EXERCISE OBJECTIVE
Print each entry as it appears. Images stay out of the copy.

RECORDED DATA

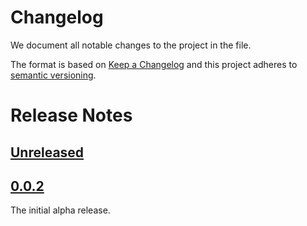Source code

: # Changelog

We document all notable changes to the project in the file.

The format is based on [Keep a Changelog](http://keepachangelog.com/) and this project adheres to [semantic versioning](http://semver.org/).

# Release Notes
## [Unreleased](https://github.com/algolia/frontman/compare/0.0.2...master)
## [0.0.2](https://github.com/algolia/frontman/tree/0.0.2)
The initial alpha release.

EXERCISE OUTPUT
Source code

: # Changelog

We document all notable changes to the project in the file.

The format is based on [Keep a Changelog](http://keepachangelog.com/) and this project adheres to [semantic versioning](http://semver.org/).

# Release Notes
## [Unreleased](https://github.com/algolia/frontman/compare/0.0.2...master)
## [0.0.2](https://github.com/algolia/frontman/tree/0.0.2)
The initial alpha release.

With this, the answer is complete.